WHAT THIS TASK INVOLVES:
Locate every line in the records below that holds the word "Sharma" and return each one.

Source texts of formatted documents:

..............................

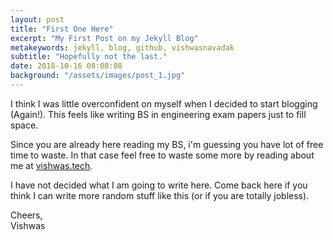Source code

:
 ```yaml
---
layout: post
title: "First One Here"
excerpt: "My First Post on my Jekyll Blog"
metakeywords: jekyll, blog, github, vishwasnavadak
subtitle: "Hopefully not the last."
date: 2018-10-16 08:08:08
background: "/assets/images/post_1.jpg"
---
```


I think I was little overconfident on myself when I decided to start blogging (Again!). This feels like writing BS in engineering exam papers just to fill space.

Since you are already here reading my BS, i'm guessing you have lot of free time to waste. In that case feel free to waste some more by reading about me at [vishwas.tech](https://vishwas.tech).

I have not decided what I am going to write here. Come back here if you think I can write more random stuff like this (or if you are totally jobless).

Cheers,  
Vishwas
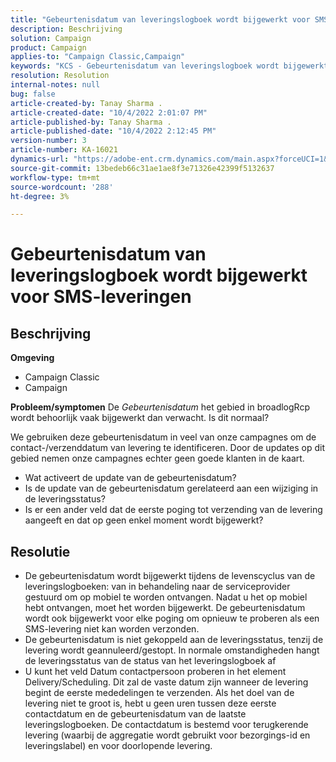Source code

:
 ```yaml
---
title: "Gebeurtenisdatum van leveringslogboek wordt bijgewerkt voor SMS-leveringen"
description: Beschrijving
solution: Campaign
product: Campaign
applies-to: "Campaign Classic,Campaign"
keywords: "KCS - Gebeurtenisdatum van leveringslogboek wordt bijgewerkt voor leveringen van SMS."
resolution: Resolution
internal-notes: null
bug: false
article-created-by: Tanay Sharma .
article-created-date: "10/4/2022 2:01:07 PM"
article-published-by: Tanay Sharma .
article-published-date: "10/4/2022 2:12:45 PM"
version-number: 3
article-number: KA-16021
dynamics-url: "https://adobe-ent.crm.dynamics.com/main.aspx?forceUCI=1&pagetype=entityrecord&etn=knowledgearticle&id=35c58ef9-ec43-ed11-bba2-0022480868ff"
source-git-commit: 13bedeb66c31ae1ae8f3e71326e42399f5132637
workflow-type: tm+mt
source-wordcount: '288'
ht-degree: 3%

---
```


# Gebeurtenisdatum van leveringslogboek wordt bijgewerkt voor SMS-leveringen

## Beschrijving

<b>Omgeving</b>
- Campaign Classic
- Campaign

<b>Probleem/symptomen</b>
De *Gebeurtenisdatum* het gebied in broadlogRcp wordt behoorlijk vaak bijgewerkt dan verwacht. Is dit normaal?

We gebruiken deze gebeurtenisdatum in veel van onze campagnes om de contact-/verzenddatum van levering te identificeren. Door de updates op dit gebied nemen onze campagnes echter geen goede klanten in de kaart.

- Wat activeert de update van de gebeurtenisdatum?
- Is de update van de gebeurtenisdatum gerelateerd aan een wijziging in de leveringsstatus?
- Is er een ander veld dat de eerste poging tot verzending van de levering aangeeft en dat op geen enkel moment wordt bijgewerkt?





## Resolutie


- De gebeurtenisdatum wordt bijgewerkt tijdens de levenscyclus van de leveringslogboeken: van in behandeling naar de serviceprovider gestuurd om op mobiel te worden ontvangen. Nadat u het op mobiel hebt ontvangen, moet het worden bijgewerkt. De gebeurtenisdatum wordt ook bijgewerkt voor elke poging om opnieuw te proberen als een SMS-levering niet kan worden verzonden.
- De gebeurtenisdatum is niet gekoppeld aan de leveringsstatus, tenzij de levering wordt geannuleerd/gestopt. In normale omstandigheden hangt de leveringsstatus van de status van het leveringslogboek af
- U kunt het veld Datum contactpersoon proberen in het element Delivery/Scheduling. Dit zal de vaste datum zijn wanneer de levering begint de eerste mededelingen te verzenden. Als het doel van de levering niet te groot is, hebt u geen uren tussen deze eerste contactdatum en de gebeurtenisdatum van de laatste leveringslogboeken. De contactdatum is bestemd voor terugkerende levering (waarbij de aggregatie wordt gebruikt voor bezorgings-id en leveringslabel) en voor doorlopende levering.

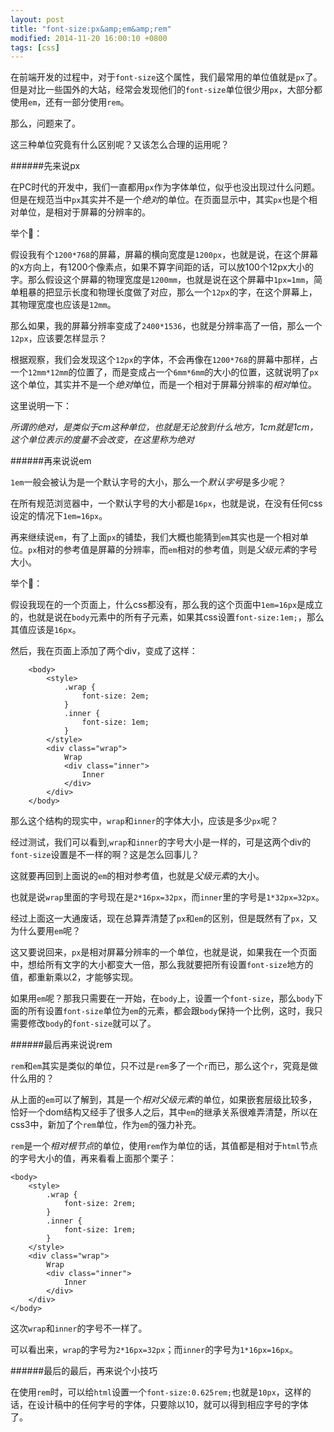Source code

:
```yaml
---
layout: post
title: "font-size:px&amp;em&amp;rem"
modified: 2014-11-20 16:00:10 +0800
tags: [css]
---
```


在前端开发的过程中，对于`font-size`这个属性，我们最常用的单位值就是`px`了。但是对比一些国外的大站，经常会发现他们的`font-size`单位很少用`px`，大部分都使用`em`，还有一部分使用`rem`。

那么，问题来了。

这三种单位究竟有什么区别呢？又该怎么合理的运用呢？

######先来说px

在PC时代的开发中，我们一直都用`px`作为字体单位，似乎也没出现过什么问题。但是在规范当中`px`其实并不是一个*绝对*的单位。在页面显示中，其实`px`也是个相对单位，是相对于屏幕的分辨率的。

举个🌰：

假设我有个`1200*768`的屏幕，屏幕的横向宽度是`1200px`，也就是说，在这个屏幕的x方向上，有1200个像素点，如果不算字间距的话，可以放100个12px大小的字。那么假设这个屏幕的物理宽度是`1200mm`，也就是说在这个屏幕中`1px=1mm`，简单粗暴的把显示长度和物理长度做了对应，那么一个`12px`的字，在这个屏幕上，其物理宽度也应该是`12mm`。

那么如果，我的屏幕分辨率变成了`2400*1536`，也就是分辨率高了一倍，那么一个`12px`，应该要怎样显示？

根据观察，我们会发现这个`12px`的字体，不会再像在`1200*768`的屏幕中那样，占一个`12mm*12mm`的位置了，而是变成占一个`6mm*6mm`的大小的位置，这就说明了`px`这个单位，其实并不是一个*绝对*单位，而是一个相对于屏幕分辨率的*相对*单位。

这里说明一下：

*所谓的绝对，是类似于cm这种单位，也就是无论放到什么地方，1cm就是1cm，这个单位表示的度量不会改变，在这里称为绝对*


######再来说说em

`1em`一般会被认为是一个默认字号的大小，那么一个*默认字号*是多少呢？

在所有规范浏览器中，一个默认字号的大小都是`16px`，也就是说，在没有任何css设定的情况下`1em=16px`。

再来继续说`em`，有了上面`px`的铺垫，我们大概也能猜到`em`其实也是一个相对单位。`px`相对的参考值是屏幕的分辨率，而`em`相对的参考值，则是*父级元素*的字号大小。

举个🌰：

假设我现在的一个页面上，什么css都没有，那么我的这个页面中`1em=16px`是成立的，也就是说在`body`元素中的所有子元素，如果其css设置`font-size:1em;`，那么其值应该是`16px`。

然后，我在页面上添加了两个div，变成了这样：

		<body>
			<style>
				.wrap {
					font-size: 2em;
				}
				.inner {
					font-size: 1em;
				}
			</style>
			<div class="wrap">
				Wrap
				<div class="inner">
					Inner
				</div>
			</div>
		</body>

那么这个结构的现实中，`wrap`和`inner`的字体大小，应该是多少`px`呢？

经过测试，我们可以看到,`wrap`和`inner`的字号大小是一样的，可是这两个div的`font-size`设置是不一样的啊？这是怎么回事儿？

这就要再回到上面说的`em`的相对参考值，也就是*父级元素*的大小。

也就是说`wrap`里面的字号现在是`2*16px=32px`，而`inner`里的字号是`1*32px=32px`。

经过上面这一大通废话，现在总算弄清楚了`px`和`em`的区别，但是既然有了`px`，又为什么要用`em`呢？

这又要说回来，`px`是相对屏幕分辨率的一个单位，也就是说，如果我在一个页面中，想给所有文字的大小都变大一倍，那么我就要把所有设置`font-size`地方的值，都重新乘以2，才能够实现。

如果用`em`呢？那我只需要在一开始，在`body`上，设置一个`font-size`，那么`body`下面的所有设置`font-size`单位为`em`的元素，都会跟`body`保持一个比例，这时，我只需要修改`body`的`font-size`就可以了。

######最后再来说说rem

`rem`和`em`其实是类似的单位，只不过是`rem`多了一个`r`而已，那么这个`r`，究竟是做什么用的？

从上面的`em`可以了解到，其是一个*相对父级元素*的单位，如果嵌套层级比较多，恰好一个dom结构又经手了很多人之后，其中`em`的继承关系很难弄清楚，所以在css3中，新加了个`rem`单位，作为`em`的强力补充。

`rem`是一个*相对根节点*的单位，使用`rem`作为单位的话，其值都是相对于`html`节点的字号大小的值，再来看看上面那个栗子：

	
	<body>
		<style>
			.wrap {
				font-size: 2rem;
			}
			.inner {
				font-size: 1rem;
			}
		</style>
		<div class="wrap">
			Wrap
			<div class="inner">
				Inner
			</div>
		</div>
	</body>


这次`wrap`和`inner`的字号不一样了。

可以看出来，`wrap`的字号为`2*16px=32px`；而`inner`的字号为`1*16px=16px`。

######最后的最后，再来说个小技巧

在使用`rem`时，可以给`html`设置一个`font-size:0.625rem;`也就是`10px`，这样的话，在设计稿中的任何字号的字体，只要除以10，就可以得到相应字号的字体了。








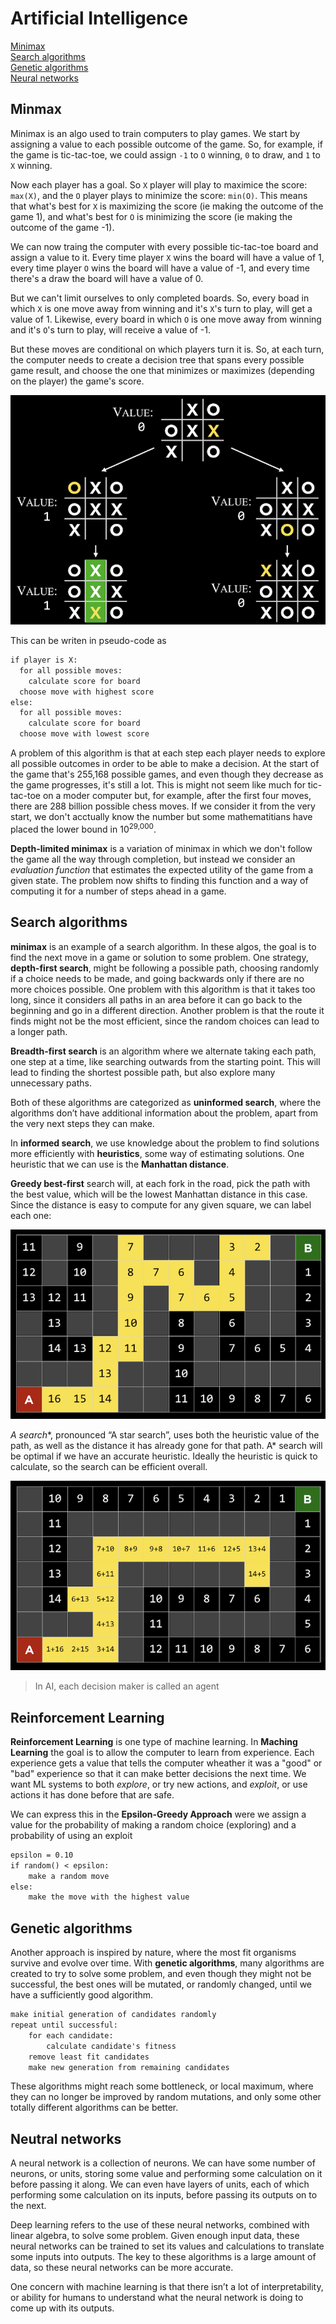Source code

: # Artificial Intelligence

[Minimax](#minimax)  
[Search algorithms](#search-algorithms)  
[Genetic algorithms](#genetic-algorithms)  
[Neural networks](#neural-networks)  


## Minmax

Minimax is an algo used to train computers to play games. We start by assigning a value to each possible outcome of the game. So, for example, if the game is tic-tac-toe, we could assign `-1` to `O` winning, `0` to draw, and `1` to `X` winning.

Now each player has a goal. So `X` player will play to maximice the score: `max(X)`, and the `O` player plays to minimize the score: `min(O)`. This means that what's best for `X` is maximizing the score (ie making the outcome of the game 1), and what's best for `O` is minimizing the score (ie making the outcome of the game -1).

We can now traing the computer with every possible tic-tac-toe board and assign a value to it. Every time player `X` wins the board will have a value of 1, every time player `O` wins the board will have a value of -1, and every time there's a draw the board will have a value of 0.

But we can't limit ourselves to only completed boards. So, every boad in which `X` is one move away from winning and it's `X`'s turn to play, will get a value of 1. Likewise, every board in which `O` is one move away from winning and it's `O`'s turn to play, will receive a value of -1.

But these moves are conditional on which players turn it is. So, at each turn, the computer needs to create a decision tree that spans every possible game result, and choose the one that minimizes or maximizes (depending on the player) the game's score.

![](tic-tac-toe.png)

This can be writen in pseudo-code as

``` txt
if player is X:
  for all possible moves:
    calculate score for board
  choose move with highest score
else:
  for all possible moves:
    calculate score for board
  choose move with lowest score
```

A problem of this algorithm is that at each step each player needs to explore all possible outcomes in order to be able to make a decision. At the start of the game that's 255,168 possible games, and even though they decrease as the game progresses, it's still a lot. This is might not seem like much for tic-tac-toe on a moder computer but, for example, after the first four moves, there are 288 billion possible chess moves. If we consider it from the very start, we don't acctually know the number but some mathematitians have placed the lower bound in 10<sup>29,000</sup>.

**Depth-limited minimax** is a variation of minimax in which we don't follow the game all the way through completion, but instead we consider an *evaluation function* that estimates the expected utility of the game from a given state. The problem now shifts to finding this function and a way of computing it for a number of steps ahead in a game.

## Search algorithms

**minimax** is an example of a search algorithm. In these algos, the goal is to find the next move in a game or solution to some problem. One strategy, **depth-first search**, might be following a possible path, choosing randomly if a choice needs to be made, and going backwards only if there are no more choices possible. One problem with this algorithm is that it takes too long, since it considers all paths in an area before it can go back to the beginning and go in a different direction. Another problem is that the route it finds might not be the most efficient, since the random choices can lead to a longer path.

**Breadth-first search** is an algorithm where we alternate taking each path, one step at a time, like searching outwards from the starting point. This will lead to finding the shortest possible path, but also explore many unnecessary paths.

Both of these algorithms are categorized as **uninformed search**, where the algorithms don’t have additional information about the problem, apart from the very next steps they can make.

In **informed search**, we use knowledge about the problem to find solutions more efficiently with **heuristics**, some way of estimating solutions. One heuristic that we can use is the **Manhattan distance**.

**Greedy best-first** search will, at each fork in the road, pick the path with the best value, which will be the lowest Manhattan distance in this case. Since the distance is easy to compute for any given square, we can label each one:

![](maze_greedy.png)

**A* search**, pronounced “A star search”, uses both the heuristic value of the path, as well as the distance it has already gone for that path. A* search will be optimal if we have an accurate heuristic. Ideally the heuristic is quick to calculate, so the search can be efficient overall.

![](maze_a_star.png)

> In AI, each decision maker is called an agent

## Reinforcement Learning

**Reinforcement Learning** is one type of machine learning. In **Maching Learning** the goal is to allow the computer to learn from experience. Each experience gets a value that tells the computer wheather it was a "good" or "bad" experience so that it can make better decisions the next time. We want ML systems to both *explore*, or try new actions, and *exploit*, or use actions it has done before that are safe.

We can express this in the **Epsilon-Greedy Approach** were we assign a value for the probability of making a random choice (exploring) and a probability of using an exploit

``` txt
epsilon = 0.10
if random() < epsilon:
    make a random move
else:
    make the move with the highest value
```

## Genetic algorithms

Another approach is inspired by nature, where the most fit organisms survive and evolve over time. With **genetic algorithms**, many algorithms are created to try to solve some problem, and even though they might not be successful, the best ones will be mutated, or randomly changed, until we have a sufficiently good algorithm.

``` txt
make initial generation of candidates randomly
repeat until successful:
    for each candidate:
        calculate candidate's fitness
    remove least fit candidates
    make new generation from remaining candidates
```

These algorithms might reach some bottleneck, or local maximum, where they can no longer be improved by random mutations, and only some other totally different algorithms can be better.

## Neutral networks

A neural network is a collection of neurons. We can have some number of neurons, or units, storing some value and performing some calculation on it before passing it along. We can even have layers of units, each of which performing some calculation on its inputs, before passing its outputs on to the next.

Deep learning refers to the use of these neural networks, combined with linear algebra, to solve some problem. Given enough input data, these neural networks can be trained to set its values and calculations to translate some inputs into outputs. The key to these algorithms is a large amount of data, so these neural networks can be more accurate.

One concern with machine learning is that there isn’t a lot of interpretability, or ability for humans to understand what the neural network is doing to come up with its outputs.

..............................

ANSWER BOX:
article-created-by: Tanay Sharma .
article-published-by: Tanay Sharma .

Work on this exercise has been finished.